Complete the reflection questions below:
1. Describe three aspects of the development of the product, material, or process you selected that really surprised you. 
2. Which product, material, or process researched by another student team was the most interesting to you? Why?  
3. How do you think this activity will impact how you respond to the next mistake or challenge you face?
4. Do you think there is a point where an engineer should just give up after facing a series of setbacks or failures? What factors would make quitting be the right decision?
5. Did you think that working as a team made this project easier or harder? Why?
For Teachers:
Alignment to Curriculum Frameworks
Note: All lesson plans in this series are aligned to the National Science Education Standards which were produced by the National Research Council and endorsed by the National Science Teachers Association, and if applicable, also to the International Technology Education Association's Standards for Technological Literacy or the National Council of Teachers of Mathematics' Principles and Standards for School Mathematics.
National Science Education Standards Grades 9-12 (ages 14-18)
CONTENT STANDARD A: Science as Inquiry
As a result of activities, all students should develop
- Abilities necessary to do scientific inquiry 
- Understandings about scientific inquiry 
CONTENT STANDARD E: Science and Technology
As a result of activities, all students should develop
- Abilities of technological design 
- Understandings about science and technology 
CONTENT STANDARD F: Science in Personal and Social Perspectives
As a result of activities, all students should develop understanding of
- Science and technology in local, national, and global challenges 
CONTENT STANDARD G: History and Nature of Science
As a result of activities, all students should develop understanding of
- Science as a human endeavor 
- Nature of scientific knowledge 
= Historical perspectives 
Standards for Technological Literacy - All Ages
The Nature of Technology
- Standard 1: Students will develop an understanding of the characteristics and scope of technology.
- Standard 2: Students will develop an understanding of the core concepts of technology.
- Standard 3: Students will develop an understanding of the relationships among technologies and the connections between technology and other fields of study.
Technology and Society
- Standard 4: Students will develop an understanding of the cultural, social, economic, and political effects of technology.
- Standard 6: Students will develop an understanding of the role of society in the development and use of technology.
- Standard 7: Students will develop an understanding of the influence of technology on history.

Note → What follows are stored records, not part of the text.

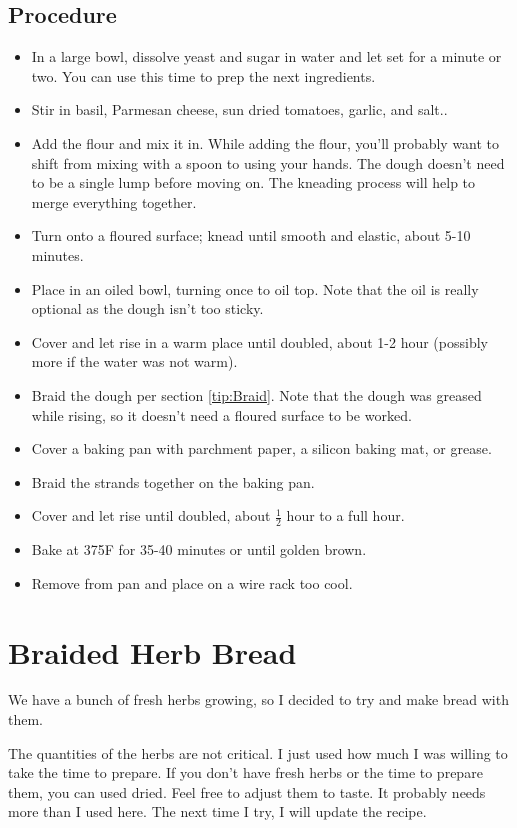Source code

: \documentclass[10pt, openany]{book}
\begin{document}
\subsection{Procedure}
\begin{itemize}
  \item In a large bowl, dissolve yeast and sugar in water and let set for a minute or two.  You can use this time to prep the next ingredients.
  \item Stir in basil, Parmesan cheese, sun dried tomatoes, garlic, and salt..
  \item Add the flour and mix it in.  While adding the flour, you'll probably want to shift from mixing with a spoon to using your hands.  The dough doesn't need to be a single lump before moving on.  The kneading process will help to merge everything together.
  \item Turn onto a floured surface; knead until smooth and elastic, about 5-10 minutes.
  \item Place in an oiled bowl, turning once to oil top.  Note that the oil is really optional as the dough isn't too sticky.
  \item Cover and let rise in a warm place until doubled, about 1-2 hour (possibly more if the water was not warm).
  \item Braid the dough per section \ref{tip:Braid}.  Note that the dough was greased while rising, so it doesn't need a floured surface to be worked.
  \item Cover a baking pan with parchment paper, a silicon baking mat, or grease.
  \item Braid the strands together on the baking pan.
  \item Cover and let rise until doubled, about $\frac{1}{2}$ hour to a full hour.
  \item Bake at 375\degree{}F for 35-40 minutes or until golden brown.
  \item Remove from pan and place on a wire rack too cool.
\end{itemize}

\section{Braided Herb Bread}
\label{bread:Herb}
We have a bunch of fresh herbs growing, so I decided to try and make bread with them.

The quantities of the herbs are not critical.  I just used how much I was willing to take the time to prepare.  If you don't have fresh herbs or the time to prepare them, you can used dried.  Feel free to adjust them to taste.  It probably needs more than I used here.  The next time I try, I will update the recipe.
\end{document}
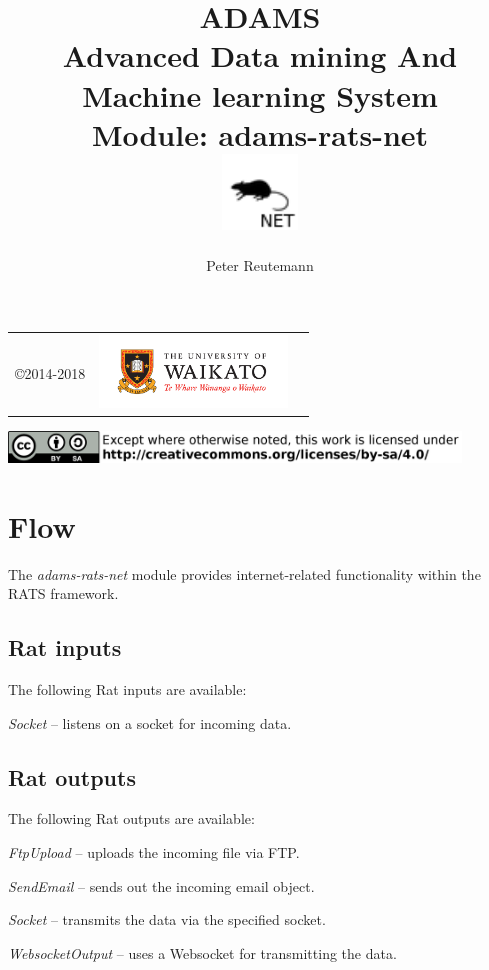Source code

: \documentclass[a4paper]{book}
\title{
  \textbf{ADAMS} \\
  {\Large \textbf{A}dvanced \textbf{D}ata mining \textbf{A}nd \textbf{M}achine
  learning \textbf{S}ystem} \\
  {\Large Module: adams-rats-net} \\
  \vspace{1cm}
  \includegraphics[width=2cm]{images/rats-net-module.png} \\
}
\author{
  Peter Reutemann
}
\begin{document}
\begin{titlepage}
\maketitle

\thispagestyle{empty}
\center
\begin{table}[b]
	\begin{tabular}{c l l}
		\parbox[c][2cm]{2cm}{\copyright 2014-2018} &
		\parbox[c][2cm]{5cm}{\includegraphics[width=5cm]{images/coat_of_arms.pdf}}
	\end{tabular}
	\includegraphics[width=12cm]{images/cc.png} \\
\end{table}

\end{titlepage}

\tableofcontents

\chapter{Flow}

The \textit{adams-rats-net} module provides internet-related functionality
within the RATS framework.

\section{Rat inputs}
The following Rat inputs are available:
\begin{tight_itemize}
  \item \textit{Socket} -- listens on a socket for incoming data.
\end{tight_itemize}

\section{Rat outputs}
The following Rat outputs are available:
\begin{tight_itemize}
  \item \textit{FtpUpload} -- uploads the incoming file via FTP.
  \item \textit{SendEmail} -- sends out the incoming email object.
  \item \textit{Socket} -- transmits the data via the specified socket.
  \item \textit{WebsocketOutput} -- uses a Websocket\cite{websocket} for transmitting the data.
\end{tight_itemize}


\end{document}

- Standard 8: Students will develop an understanding of the attributes of design.
- Standard 9: Students will develop an understanding of engineering design.
- Standard 10: Students will develop an understanding of the role of troubleshooting, research and development, invention and innovation, and experimentation in problem solving.
Abilities for a Technological World
- Standard 13: Students will develop abilities to assess the impact of products and systems.